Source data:
-- Opening Marker --
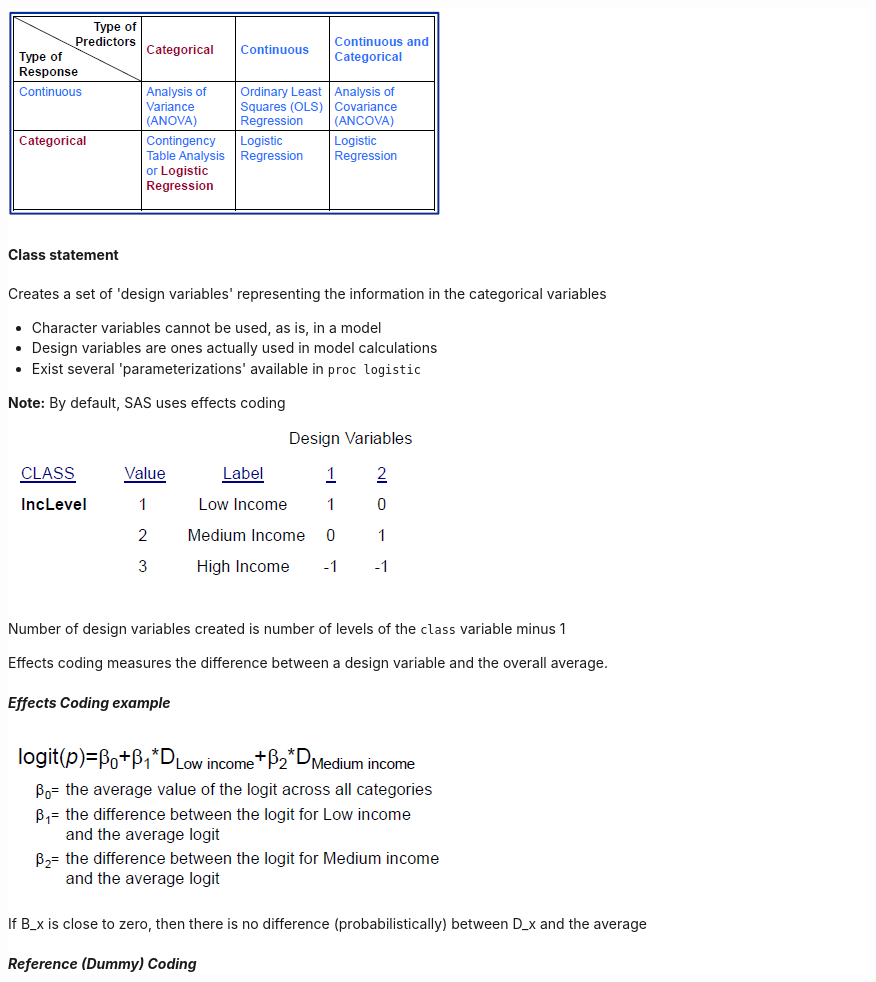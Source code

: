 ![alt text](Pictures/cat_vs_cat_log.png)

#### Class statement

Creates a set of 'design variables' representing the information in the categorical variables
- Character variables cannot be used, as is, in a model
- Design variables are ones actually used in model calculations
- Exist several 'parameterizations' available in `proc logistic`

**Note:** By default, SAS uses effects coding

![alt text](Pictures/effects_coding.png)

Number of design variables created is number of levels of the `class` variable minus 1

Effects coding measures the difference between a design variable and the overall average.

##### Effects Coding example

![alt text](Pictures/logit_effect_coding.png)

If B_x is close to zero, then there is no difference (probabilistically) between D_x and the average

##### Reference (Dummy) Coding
-- Closing Marker --
_About this task_: In the records, find every line that has the string "difference" and copy it.

_Solution_:
Effects coding measures the difference between a design variable and the overall average.
If B_x is close to zero, then there is no difference (probabilistically) between D_x and the average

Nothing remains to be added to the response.